▶ _TASK TO COMPLETE_:
Every line of the data below that holds the string "texttt" needs to be reported.

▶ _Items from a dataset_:
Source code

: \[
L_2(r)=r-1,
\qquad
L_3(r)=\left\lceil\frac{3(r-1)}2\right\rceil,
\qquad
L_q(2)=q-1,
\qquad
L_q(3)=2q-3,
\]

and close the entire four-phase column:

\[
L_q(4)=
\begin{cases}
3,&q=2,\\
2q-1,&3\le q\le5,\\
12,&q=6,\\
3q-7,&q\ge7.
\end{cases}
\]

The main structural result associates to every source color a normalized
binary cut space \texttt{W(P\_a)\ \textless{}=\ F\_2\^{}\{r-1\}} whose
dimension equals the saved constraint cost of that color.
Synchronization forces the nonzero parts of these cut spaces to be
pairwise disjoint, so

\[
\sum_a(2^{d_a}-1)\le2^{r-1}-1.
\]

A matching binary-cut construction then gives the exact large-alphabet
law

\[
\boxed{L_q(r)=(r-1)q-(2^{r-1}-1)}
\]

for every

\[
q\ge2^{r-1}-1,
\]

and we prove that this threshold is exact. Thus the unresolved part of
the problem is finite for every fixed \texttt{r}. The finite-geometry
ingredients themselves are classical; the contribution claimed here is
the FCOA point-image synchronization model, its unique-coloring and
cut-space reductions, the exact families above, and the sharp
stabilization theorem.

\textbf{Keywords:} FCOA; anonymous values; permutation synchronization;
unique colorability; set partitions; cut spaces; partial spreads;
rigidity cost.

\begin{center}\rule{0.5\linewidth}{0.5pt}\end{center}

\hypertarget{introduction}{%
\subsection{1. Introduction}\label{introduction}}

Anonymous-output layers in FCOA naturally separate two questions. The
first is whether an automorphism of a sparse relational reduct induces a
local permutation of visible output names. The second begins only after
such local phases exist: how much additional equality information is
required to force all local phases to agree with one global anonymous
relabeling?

--

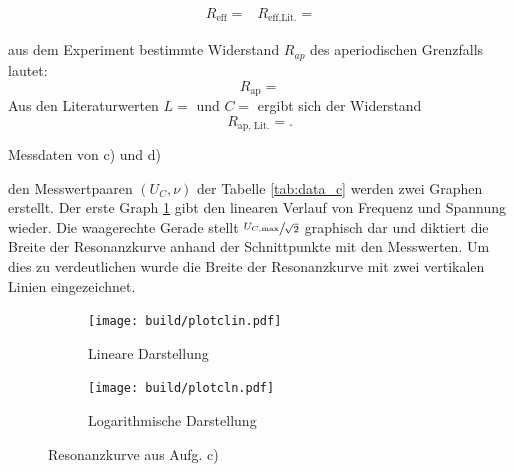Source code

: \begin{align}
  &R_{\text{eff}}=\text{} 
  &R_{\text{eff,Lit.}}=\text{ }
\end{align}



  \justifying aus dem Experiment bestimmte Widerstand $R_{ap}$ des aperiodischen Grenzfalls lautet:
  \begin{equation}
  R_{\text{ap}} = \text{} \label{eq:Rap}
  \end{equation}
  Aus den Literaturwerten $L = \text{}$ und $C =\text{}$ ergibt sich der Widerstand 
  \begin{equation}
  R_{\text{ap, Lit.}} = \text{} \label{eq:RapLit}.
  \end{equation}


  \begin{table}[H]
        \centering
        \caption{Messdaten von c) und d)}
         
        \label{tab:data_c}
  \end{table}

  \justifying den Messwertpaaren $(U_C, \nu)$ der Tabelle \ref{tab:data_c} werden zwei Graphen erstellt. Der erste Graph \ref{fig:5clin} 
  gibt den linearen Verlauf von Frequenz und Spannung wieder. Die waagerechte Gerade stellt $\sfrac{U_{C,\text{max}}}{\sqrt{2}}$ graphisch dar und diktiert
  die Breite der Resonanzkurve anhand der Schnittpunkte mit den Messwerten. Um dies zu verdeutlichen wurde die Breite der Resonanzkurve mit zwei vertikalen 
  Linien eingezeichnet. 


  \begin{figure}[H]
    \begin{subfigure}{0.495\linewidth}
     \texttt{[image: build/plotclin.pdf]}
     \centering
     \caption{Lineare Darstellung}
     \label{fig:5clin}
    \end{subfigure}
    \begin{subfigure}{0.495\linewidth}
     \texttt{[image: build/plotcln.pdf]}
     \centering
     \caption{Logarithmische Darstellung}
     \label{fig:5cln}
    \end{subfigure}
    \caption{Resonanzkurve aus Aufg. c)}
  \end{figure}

▶ _RESPONSE TO THIS TASK_:
binary cut space \texttt{W(P\_a)\ \textless{}=\ F\_2\^{}\{r-1\}} whose
the problem is finite for every fixed \texttt{r}. The finite-geometry
     \texttt{[image: build/plotclin.pdf]}
     \texttt{[image: build/plotcln.pdf]}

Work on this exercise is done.